Erode, accortosi che i Magi si erano presi gioco di lui, s’infuriò e mandò ad uccidere tutti i bambini di Betlemme e del suo territorio dai due anni in giù, corrispondenti al tempo su cui era stato informato dai Magi (Matteo 2,13-18).

Tra la gioia del Natale e la celebrazione di Maria Madre di Dio per il nuovo anno, si inserisce in sordina (il 28 dicembre) il ricordo dell’episodio raccontato qui sopra dall’evangelista Matteo.
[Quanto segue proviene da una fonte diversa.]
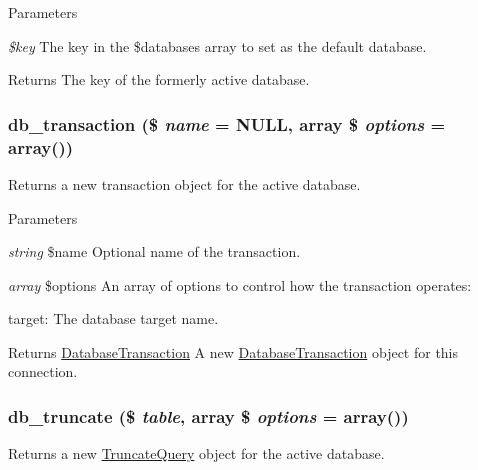 \begin{DoxyParams}{Parameters}
\item[{\em \$key}]The key in the \$databases array to set as the default database.\end{DoxyParams}
\begin{DoxyReturn}{Returns}
The key of the formerly active database. 
\end{DoxyReturn}
\hypertarget{group__database_gabdd0e69f5b2c63f8ad9e76f0fdf552be}{
\subsubsection[{db\_\-transaction}]{\setlength{\rightskip}{0pt plus 5cm}db\_\-transaction (\$ {\em name} = {\ttfamily NULL}, \/  array \$ {\em options} = {\ttfamily array()})}}
\label{group__database_gabdd0e69f5b2c63f8ad9e76f0fdf552be}
Returns a new transaction object for the active database.


\begin{DoxyParams}{Parameters}
\item[{\em string}]\$name Optional name of the transaction. \item[{\em array}]\$options An array of options to control how the transaction operates:
\begin{DoxyItemize}
\item target: The database target name.
\end{DoxyItemize}\end{DoxyParams}
\begin{DoxyReturn}{Returns}
\hyperlink{classDatabaseTransaction}{DatabaseTransaction} A new \hyperlink{classDatabaseTransaction}{DatabaseTransaction} object for this connection. 
\end{DoxyReturn}
\hypertarget{group__database_gaf6b4b59f572821cfd043317b81eeb71e}{
\subsubsection[{db\_\-truncate}]{\setlength{\rightskip}{0pt plus 5cm}db\_\-truncate (\$ {\em table}, \/  array \$ {\em options} = {\ttfamily array()})}}
\label{group__database_gaf6b4b59f572821cfd043317b81eeb71e}
Returns a new \hyperlink{classTruncateQuery}{TruncateQuery} object for the active database.


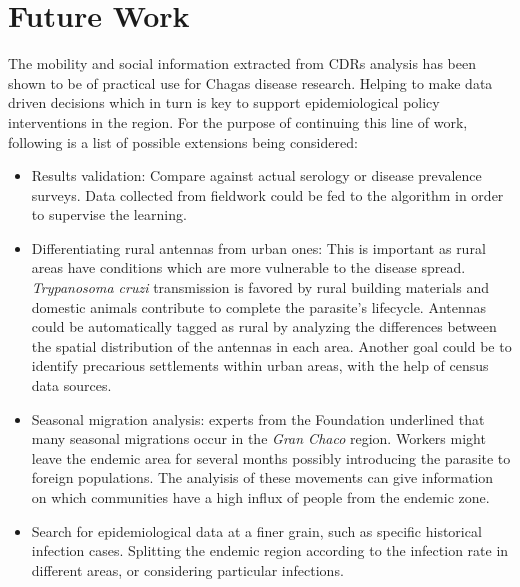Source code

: \section{Future Work}

The mobility and social information extracted from CDRs analysis has been shown to be of practical use for Chagas disease research. Helping to make data driven decisions which in turn is key to support epidemiological policy interventions in the region. For the purpose of continuing this line of work, following is a list of possible extensions being considered:

\begin{itemize}
    \item Results validation: Compare against actual serology or disease prevalence surveys. Data collected from fieldwork could be fed to the algorithm in order to supervise the learning. 
    \item Differentiating rural antennas from urban ones: This is important as rural areas have conditions which are more vulnerable to the disease spread. \textit{Trypanosoma cruzi} transmission is favored by rural building materials and domestic animals contribute to complete the parasite's lifecycle. Antennas could be automatically tagged as rural by analyzing the differences between the spatial distribution of the antennas in each area. Another goal could be to identify precarious settlements within urban areas, with the help of census data sources.
    \item Seasonal migration analysis:  experts from the Foundation underlined that many seasonal migrations occur in the \textit{Gran Chaco} region.  Workers might leave the endemic area for several months possibly introducing the parasite to foreign populations. The analyisis of these movements can give information on which communities have a high influx of people from the endemic zone.
    \item Search for epidemiological data at a finer grain, such as specific historical infection cases. Splitting the endemic region according to the infection rate in different areas, or considering particular infections.
\end{itemize}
È la strage degli innocenti, come siamo abituati a ricordarla. Gesù nasce in mezzo a una strage di bambini. Ma non è storia di 2000 anni fa. E questa volta non c’entra neanche l’aborto. Sì, certo, tutti abbiamo visto le immagini di Aleppo, tutti abbiamo sentito che tra i profughi annegati nel Mediterraneo c’erano donne incinte e bambini. Tutti ci siamo indignati. Ma ognuno di noi ha i suoi guai personali, familiari, lavorativi ed è giusto che ce ne occupiamo con priorità. Tuttavia, tra una fetta di panettone e una coppa di spumante, tra un giro di carte o di tombola tra amici, non ci sfugga il pensiero di questi bambini “abortiti” prima e dopo la nascita. Forse, con poche decine di euro, avremmo potuto adottarne uno a distanza oppure offrire a una famiglia siriana, tramite l’ONU, un cesto di verdure, carne e legumi. Poca cosa, poche gocce d’acqua in un mare di dolore, ma avremmo fatto un regalo a noi stessi, forse ci saremmo sentiti meno soli, meno svuotati di senso, meno sopraffatti da impegni e servizi. Nella lunga e pirotecnica notte di San Silvestro potremo ritrovare ancora un piccolo spazio interiore per decidere che il 2017 sarà per noi – e quindi anche per gli altri- un anno veramente nuovo.

Giovanni de Gaetano

 

Così nasce il figlio di dio

Una stalla, due genitori stremati e un bambino con addosso pochi stracci. Si presenta così il dio cristiano. Non come un bambino qualunque, né come quello più fortunato. Nasce come l’ultimo degli uomini, in condizioni di miseria che forse non sarebbero toccate nemmeno all’infante più sventurato della Palestina. Se ne sta lì, come un bambino qualunque, nemmeno scorge i volti di pastori attoniti che vanno a controllare se effettivamente quello che si sente dire in giro è vero. I genitori lo guardano come farebbero dei normali genitori e forse si chiedono se è proprio vero che lui è il figlio di dio. È così normale, dopotutto. Nessuna apparizione, niente angeli con le trombe, nessuna trascendenza. Quello è un bambino vero, un essere appena entrato nel ciclo della vita e al quale la vita riserverà la stessa sorte a cui tutti gli uomini sono destinati. La povertà e la precarietà sono le prime cose che incontra. Paradossalmente, sono le prime cose di cui noi vogliamo sbarazzarci.